** Records to use **
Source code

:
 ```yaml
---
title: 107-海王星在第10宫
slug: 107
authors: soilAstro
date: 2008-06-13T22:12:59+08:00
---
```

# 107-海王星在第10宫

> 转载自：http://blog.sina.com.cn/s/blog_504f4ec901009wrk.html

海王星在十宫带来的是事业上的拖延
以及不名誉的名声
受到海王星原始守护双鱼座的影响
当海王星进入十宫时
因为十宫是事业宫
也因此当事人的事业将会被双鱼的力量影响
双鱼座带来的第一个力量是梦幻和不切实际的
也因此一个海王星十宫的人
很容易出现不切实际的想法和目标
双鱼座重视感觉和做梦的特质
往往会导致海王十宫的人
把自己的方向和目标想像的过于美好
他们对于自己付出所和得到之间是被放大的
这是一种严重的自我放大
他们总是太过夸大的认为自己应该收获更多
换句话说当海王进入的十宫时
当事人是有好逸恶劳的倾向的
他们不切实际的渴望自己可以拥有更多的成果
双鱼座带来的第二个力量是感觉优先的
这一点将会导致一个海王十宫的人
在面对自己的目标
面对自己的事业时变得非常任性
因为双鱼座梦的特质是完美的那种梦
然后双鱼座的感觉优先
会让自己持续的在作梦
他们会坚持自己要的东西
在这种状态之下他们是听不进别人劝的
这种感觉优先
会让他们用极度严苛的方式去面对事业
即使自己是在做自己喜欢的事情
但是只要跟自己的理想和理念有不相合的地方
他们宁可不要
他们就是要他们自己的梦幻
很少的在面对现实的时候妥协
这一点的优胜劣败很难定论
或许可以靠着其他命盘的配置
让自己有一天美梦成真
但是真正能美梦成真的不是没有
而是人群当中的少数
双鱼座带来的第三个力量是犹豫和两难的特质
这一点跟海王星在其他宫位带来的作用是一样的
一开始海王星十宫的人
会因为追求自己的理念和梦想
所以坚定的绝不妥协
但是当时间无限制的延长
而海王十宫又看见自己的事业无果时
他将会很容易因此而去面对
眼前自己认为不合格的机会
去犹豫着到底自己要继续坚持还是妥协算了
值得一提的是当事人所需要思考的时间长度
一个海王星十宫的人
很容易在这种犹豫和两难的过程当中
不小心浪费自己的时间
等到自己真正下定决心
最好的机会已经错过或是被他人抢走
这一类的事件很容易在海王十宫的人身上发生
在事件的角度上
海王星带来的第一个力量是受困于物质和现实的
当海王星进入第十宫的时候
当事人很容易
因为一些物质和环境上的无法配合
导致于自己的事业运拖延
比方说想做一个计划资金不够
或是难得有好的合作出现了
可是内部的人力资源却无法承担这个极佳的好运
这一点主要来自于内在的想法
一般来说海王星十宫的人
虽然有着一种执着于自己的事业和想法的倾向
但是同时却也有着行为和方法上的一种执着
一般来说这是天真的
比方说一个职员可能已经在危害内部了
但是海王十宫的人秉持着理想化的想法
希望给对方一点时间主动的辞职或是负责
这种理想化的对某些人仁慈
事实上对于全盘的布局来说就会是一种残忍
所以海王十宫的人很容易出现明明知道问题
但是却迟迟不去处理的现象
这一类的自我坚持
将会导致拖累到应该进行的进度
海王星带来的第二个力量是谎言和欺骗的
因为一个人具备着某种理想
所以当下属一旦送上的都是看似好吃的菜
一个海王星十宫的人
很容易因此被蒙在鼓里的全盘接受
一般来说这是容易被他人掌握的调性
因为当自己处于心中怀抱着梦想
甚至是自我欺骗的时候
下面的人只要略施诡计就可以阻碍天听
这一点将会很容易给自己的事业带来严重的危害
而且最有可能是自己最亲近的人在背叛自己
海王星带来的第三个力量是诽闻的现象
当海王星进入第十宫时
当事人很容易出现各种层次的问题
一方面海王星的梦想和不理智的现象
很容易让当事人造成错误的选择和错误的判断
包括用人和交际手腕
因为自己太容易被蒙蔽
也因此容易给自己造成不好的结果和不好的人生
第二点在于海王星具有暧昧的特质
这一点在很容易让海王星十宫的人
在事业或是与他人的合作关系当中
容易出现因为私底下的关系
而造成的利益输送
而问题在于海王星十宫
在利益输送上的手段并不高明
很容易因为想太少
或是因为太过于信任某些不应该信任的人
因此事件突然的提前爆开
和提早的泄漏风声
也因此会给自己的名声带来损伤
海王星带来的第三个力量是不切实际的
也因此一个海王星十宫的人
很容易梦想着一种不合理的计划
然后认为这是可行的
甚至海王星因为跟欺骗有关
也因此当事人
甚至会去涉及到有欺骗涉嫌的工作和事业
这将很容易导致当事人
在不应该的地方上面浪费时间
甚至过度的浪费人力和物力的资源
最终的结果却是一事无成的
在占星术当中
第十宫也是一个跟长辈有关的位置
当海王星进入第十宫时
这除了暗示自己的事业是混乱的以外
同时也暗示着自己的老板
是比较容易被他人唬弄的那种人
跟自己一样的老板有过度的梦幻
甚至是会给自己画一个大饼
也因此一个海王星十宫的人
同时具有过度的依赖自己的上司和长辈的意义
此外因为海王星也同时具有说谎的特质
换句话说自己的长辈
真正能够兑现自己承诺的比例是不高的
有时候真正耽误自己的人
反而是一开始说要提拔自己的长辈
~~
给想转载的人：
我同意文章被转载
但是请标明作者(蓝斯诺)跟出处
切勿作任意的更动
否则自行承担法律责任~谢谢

** Exercise instructions **
Only the lines from the one holding "这一点在很容易让海王星十宫的人" to the end of the entries above belong in the answer, each copied exactly.

** Output below **
这一点在很容易让海王星十宫的人
在事业或是与他人的合作关系当中
容易出现因为私底下的关系
而造成的利益输送
而问题在于海王星十宫
在利益输送上的手段并不高明
很容易因为想太少
或是因为太过于信任某些不应该信任的人
因此事件突然的提前爆开
和提早的泄漏风声
也因此会给自己的名声带来损伤
海王星带来的第三个力量是不切实际的
也因此一个海王星十宫的人
很容易梦想着一种不合理的计划
然后认为这是可行的
甚至海王星因为跟欺骗有关
也因此当事人
甚至会去涉及到有欺骗涉嫌的工作和事业
这将很容易导致当事人
在不应该的地方上面浪费时间
甚至过度的浪费人力和物力的资源
最终的结果却是一事无成的
在占星术当中
第十宫也是一个跟长辈有关的位置
当海王星进入第十宫时
这除了暗示自己的事业是混乱的以外
同时也暗示着自己的老板
是比较容易被他人唬弄的那种人
跟自己一样的老板有过度的梦幻
甚至是会给自己画一个大饼
也因此一个海王星十宫的人
同时具有过度的依赖自己的上司和长辈的意义
此外因为海王星也同时具有说谎的特质
换句话说自己的长辈
真正能够兑现自己承诺的比例是不高的
有时候真正耽误自己的人
反而是一开始说要提拔自己的长辈
~~
给想转载的人：
我同意文章被转载
但是请标明作者(蓝斯诺)跟出处
切勿作任意的更动
否则自行承担法律责任~谢谢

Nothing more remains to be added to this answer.